Source texts of formatted documents:
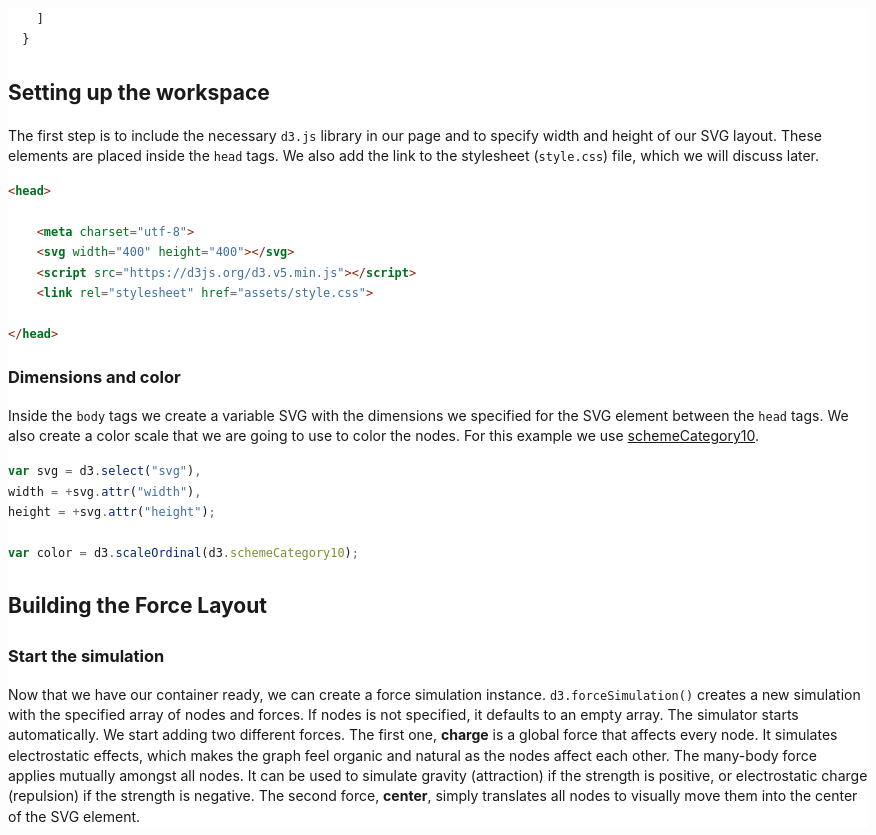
 ```js
    ]
  }
```



## Setting up the workspace

The first step is to include the necessary `d3.js` library in our page and to specify width and height of our SVG layout. These elements are placed inside the `head` tags. We also add the link to the stylesheet  (`style.css`) file, which we will discuss later.

```html
<head>    

    <meta charset="utf-8">
    <svg width="400" height="400"></svg>
    <script src="https://d3js.org/d3.v5.min.js"></script>		
    <link rel="stylesheet" href="assets/style.css">

</head>
```

### Dimensions and color

Inside the `body`  tags we create a variable SVG with the dimensions we specified for the SVG element between the `head` tags. We also create a color scale that we are going to use to color the nodes. For this example we use [schemeCategory10](https://bl.ocks.org/pstuffa/3393ff2711a53975040077b7453781a9).

```js
var svg = d3.select("svg"),
width = +svg.attr("width"),
height = +svg.attr("height");

var color = d3.scaleOrdinal(d3.schemeCategory10);
```



## Building the Force Layout

### Start the simulation

Now that we have our container ready, we can create a force simulation instance.  `d3.forceSimulation()` creates a new simulation with the specified array of nodes and forces. If nodes is not specified, it defaults to an empty array. The simulator starts automatically. We start adding two different forces. The first one, **charge** is a global force that affects every node. It simulates electrostatic effects, which makes the graph feel organic and natural as the nodes affect each other. The many-body force applies mutually amongst all nodes. It can be used to simulate gravity (attraction) if the strength is positive, or electrostatic charge (repulsion) if the strength is negative. The second force, **center**, simply translates all nodes to visually move them into the center of the SVG element.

ACTIVITY =>
This exercise needs every entry retyped exactly, with the pictures removed.

TASK OUTPUT =>
 ```js
    ]
  }
```



## Setting up the workspace

The first step is to include the necessary `d3.js` library in our page and to specify width and height of our SVG layout. These elements are placed inside the `head` tags. We also add the link to the stylesheet  (`style.css`) file, which we will discuss later.

```html
<head>    

    <meta charset="utf-8">
    <svg width="400" height="400"></svg>
    <script src="https://d3js.org/d3.v5.min.js"></script>		
    <link rel="stylesheet" href="assets/style.css">

</head>
```

### Dimensions and color

Inside the `body`  tags we create a variable SVG with the dimensions we specified for the SVG element between the `head` tags. We also create a color scale that we are going to use to color the nodes. For this example we use [schemeCategory10](https://bl.ocks.org/pstuffa/3393ff2711a53975040077b7453781a9).

```js
var svg = d3.select("svg"),
width = +svg.attr("width"),
height = +svg.attr("height");

var color = d3.scaleOrdinal(d3.schemeCategory10);
```



## Building the Force Layout

### Start the simulation

Now that we have our container ready, we can create a force simulation instance.  `d3.forceSimulation()` creates a new simulation with the specified array of nodes and forces. If nodes is not specified, it defaults to an empty array. The simulator starts automatically. We start adding two different forces. The first one, **charge** is a global force that affects every node. It simulates electrostatic effects, which makes the graph feel organic and natural as the nodes affect each other. The many-body force applies mutually amongst all nodes. It can be used to simulate gravity (attraction) if the strength is positive, or electrostatic charge (repulsion) if the strength is negative. The second force, **center**, simply translates all nodes to visually move them into the center of the SVG element.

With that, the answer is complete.